**Activity:** Look through the data below for the line with "Dodając parametry do" and the line with "Zaloguj się do", then output those two and all lines in between, exactly as written.

+++

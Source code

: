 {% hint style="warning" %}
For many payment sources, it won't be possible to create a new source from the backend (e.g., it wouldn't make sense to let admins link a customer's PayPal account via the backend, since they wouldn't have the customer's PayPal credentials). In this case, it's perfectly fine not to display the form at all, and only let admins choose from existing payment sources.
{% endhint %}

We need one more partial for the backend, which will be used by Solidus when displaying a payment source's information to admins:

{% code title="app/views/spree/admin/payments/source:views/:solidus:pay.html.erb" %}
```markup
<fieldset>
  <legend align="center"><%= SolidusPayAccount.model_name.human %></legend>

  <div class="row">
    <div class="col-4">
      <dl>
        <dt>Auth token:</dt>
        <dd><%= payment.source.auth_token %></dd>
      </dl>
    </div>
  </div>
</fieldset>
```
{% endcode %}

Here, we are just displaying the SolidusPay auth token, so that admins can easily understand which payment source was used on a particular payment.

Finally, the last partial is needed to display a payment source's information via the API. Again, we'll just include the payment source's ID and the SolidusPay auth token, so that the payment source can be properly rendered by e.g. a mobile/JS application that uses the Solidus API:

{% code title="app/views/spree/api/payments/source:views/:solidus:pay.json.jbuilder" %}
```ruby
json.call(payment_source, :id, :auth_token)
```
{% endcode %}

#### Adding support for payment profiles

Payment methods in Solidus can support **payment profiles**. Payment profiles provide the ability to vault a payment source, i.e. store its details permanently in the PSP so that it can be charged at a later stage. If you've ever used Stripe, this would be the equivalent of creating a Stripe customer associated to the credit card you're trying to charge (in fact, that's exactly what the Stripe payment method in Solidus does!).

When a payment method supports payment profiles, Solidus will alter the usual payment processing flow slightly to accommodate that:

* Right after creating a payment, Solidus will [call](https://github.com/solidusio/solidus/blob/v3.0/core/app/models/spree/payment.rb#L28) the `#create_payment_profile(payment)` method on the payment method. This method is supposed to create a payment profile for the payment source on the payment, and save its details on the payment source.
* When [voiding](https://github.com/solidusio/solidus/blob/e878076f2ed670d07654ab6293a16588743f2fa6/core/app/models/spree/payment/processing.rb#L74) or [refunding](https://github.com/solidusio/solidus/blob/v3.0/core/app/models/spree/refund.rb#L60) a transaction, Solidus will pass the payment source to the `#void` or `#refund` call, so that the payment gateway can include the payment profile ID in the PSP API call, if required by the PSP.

+++

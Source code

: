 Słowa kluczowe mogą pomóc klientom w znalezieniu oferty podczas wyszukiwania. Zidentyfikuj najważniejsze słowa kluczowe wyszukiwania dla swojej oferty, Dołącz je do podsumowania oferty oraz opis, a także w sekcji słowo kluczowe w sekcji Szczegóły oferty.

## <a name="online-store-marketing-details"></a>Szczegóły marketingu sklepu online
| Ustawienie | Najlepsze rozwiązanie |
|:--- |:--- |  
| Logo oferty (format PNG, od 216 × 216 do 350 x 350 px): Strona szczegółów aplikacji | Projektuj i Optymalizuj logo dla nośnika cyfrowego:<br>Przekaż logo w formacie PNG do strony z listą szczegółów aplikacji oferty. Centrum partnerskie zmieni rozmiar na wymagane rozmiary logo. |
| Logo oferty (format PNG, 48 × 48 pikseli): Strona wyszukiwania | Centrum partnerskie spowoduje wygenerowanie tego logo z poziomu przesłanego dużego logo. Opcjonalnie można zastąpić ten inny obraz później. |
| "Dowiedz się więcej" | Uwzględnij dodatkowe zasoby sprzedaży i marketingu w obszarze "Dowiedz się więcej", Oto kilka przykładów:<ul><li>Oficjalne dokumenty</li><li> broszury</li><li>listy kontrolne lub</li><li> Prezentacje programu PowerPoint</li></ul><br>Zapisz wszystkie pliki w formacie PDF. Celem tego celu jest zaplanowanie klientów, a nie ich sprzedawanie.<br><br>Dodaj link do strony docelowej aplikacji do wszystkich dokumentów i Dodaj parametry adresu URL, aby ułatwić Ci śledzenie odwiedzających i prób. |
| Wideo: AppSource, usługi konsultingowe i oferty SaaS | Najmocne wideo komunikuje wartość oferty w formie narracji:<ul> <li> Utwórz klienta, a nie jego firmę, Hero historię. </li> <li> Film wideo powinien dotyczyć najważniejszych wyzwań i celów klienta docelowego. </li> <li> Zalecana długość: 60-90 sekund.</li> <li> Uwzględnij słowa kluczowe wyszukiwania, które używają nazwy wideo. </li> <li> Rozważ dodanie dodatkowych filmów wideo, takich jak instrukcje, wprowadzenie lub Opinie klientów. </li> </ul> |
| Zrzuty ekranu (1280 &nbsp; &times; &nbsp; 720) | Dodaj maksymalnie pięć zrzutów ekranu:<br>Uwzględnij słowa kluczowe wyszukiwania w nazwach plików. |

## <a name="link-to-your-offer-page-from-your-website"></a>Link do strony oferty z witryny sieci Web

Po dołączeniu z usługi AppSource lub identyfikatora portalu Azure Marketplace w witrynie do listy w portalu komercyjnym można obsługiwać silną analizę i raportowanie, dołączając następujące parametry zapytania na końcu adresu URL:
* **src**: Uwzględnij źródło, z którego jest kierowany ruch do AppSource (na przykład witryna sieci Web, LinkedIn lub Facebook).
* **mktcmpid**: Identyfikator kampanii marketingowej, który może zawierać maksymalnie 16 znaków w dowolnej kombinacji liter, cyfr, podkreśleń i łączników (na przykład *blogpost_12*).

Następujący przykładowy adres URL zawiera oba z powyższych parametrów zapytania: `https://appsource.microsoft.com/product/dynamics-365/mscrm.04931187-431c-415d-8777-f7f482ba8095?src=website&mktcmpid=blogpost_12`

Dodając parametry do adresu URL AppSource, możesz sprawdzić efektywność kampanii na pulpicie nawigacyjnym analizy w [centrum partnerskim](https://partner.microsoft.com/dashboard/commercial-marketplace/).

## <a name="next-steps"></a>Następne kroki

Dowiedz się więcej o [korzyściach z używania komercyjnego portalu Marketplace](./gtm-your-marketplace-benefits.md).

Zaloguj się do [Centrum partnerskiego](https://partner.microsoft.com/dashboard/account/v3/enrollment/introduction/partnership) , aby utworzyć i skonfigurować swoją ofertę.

+++

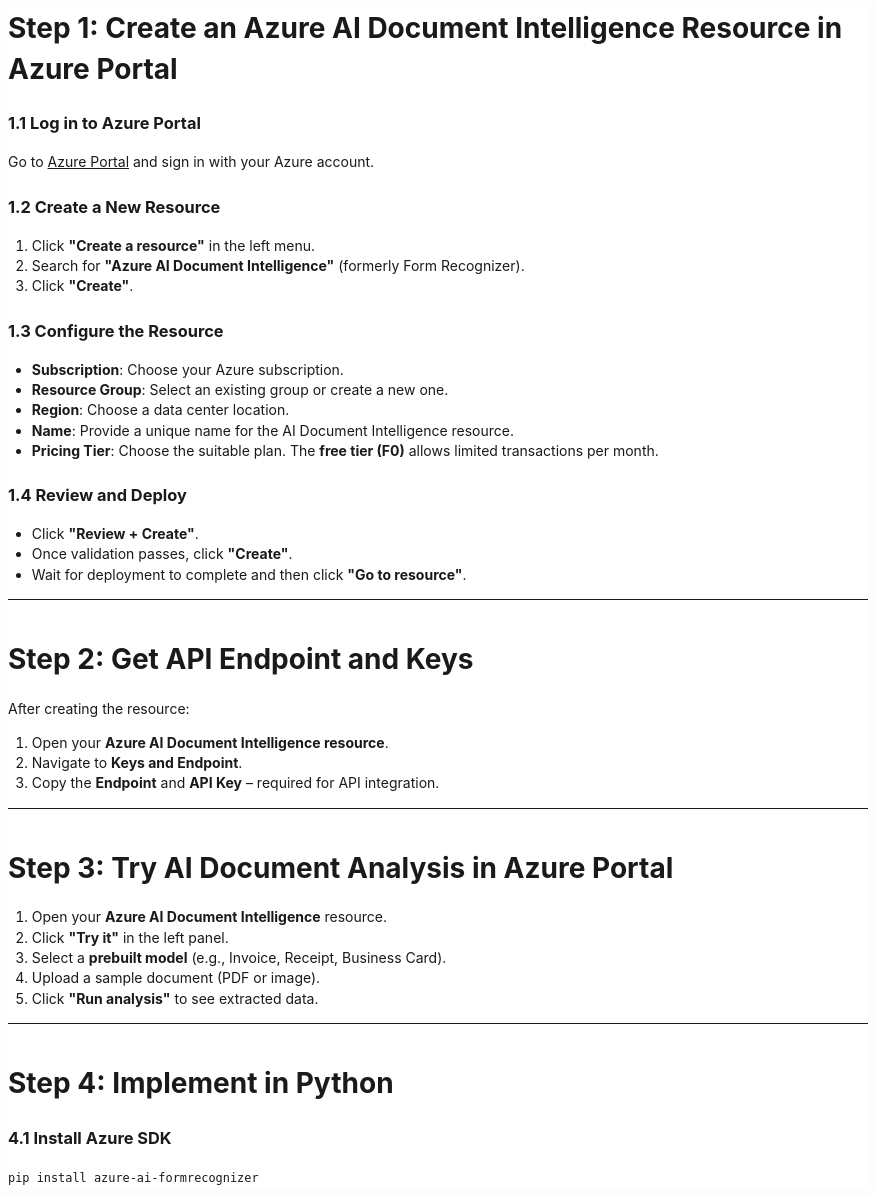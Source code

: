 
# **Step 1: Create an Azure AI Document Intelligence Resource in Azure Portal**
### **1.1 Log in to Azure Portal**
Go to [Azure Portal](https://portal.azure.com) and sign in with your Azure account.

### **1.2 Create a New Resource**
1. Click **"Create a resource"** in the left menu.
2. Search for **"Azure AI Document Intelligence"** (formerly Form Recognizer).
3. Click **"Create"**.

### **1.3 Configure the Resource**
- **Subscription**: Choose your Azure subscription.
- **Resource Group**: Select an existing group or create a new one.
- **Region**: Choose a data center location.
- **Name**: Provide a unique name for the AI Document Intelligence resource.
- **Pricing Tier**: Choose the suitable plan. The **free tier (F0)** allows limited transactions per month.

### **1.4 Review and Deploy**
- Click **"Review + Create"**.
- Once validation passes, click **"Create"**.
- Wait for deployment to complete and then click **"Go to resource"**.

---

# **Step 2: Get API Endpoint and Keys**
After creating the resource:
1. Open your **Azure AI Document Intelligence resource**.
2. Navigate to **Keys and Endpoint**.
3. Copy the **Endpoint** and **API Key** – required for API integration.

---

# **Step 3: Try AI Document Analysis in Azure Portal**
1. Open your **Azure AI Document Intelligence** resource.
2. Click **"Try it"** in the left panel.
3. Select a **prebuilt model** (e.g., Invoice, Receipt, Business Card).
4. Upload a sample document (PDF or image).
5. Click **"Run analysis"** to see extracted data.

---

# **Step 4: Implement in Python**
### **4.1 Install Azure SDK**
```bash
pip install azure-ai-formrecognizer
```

+++

**Answer space:**
Dodając parametry do adresu URL AppSource, możesz sprawdzić efektywność kampanii na pulpicie nawigacyjnym analizy w [centrum partnerskim](https://partner.microsoft.com/dashboard/commercial-marketplace/).

## <a name="next-steps"></a>Następne kroki

Dowiedz się więcej o [korzyściach z używania komercyjnego portalu Marketplace](./gtm-your-marketplace-benefits.md).

Zaloguj się do [Centrum partnerskiego](https://partner.microsoft.com/dashboard/account/v3/enrollment/introduction/partnership) , aby utworzyć i skonfigurować swoją ofertę.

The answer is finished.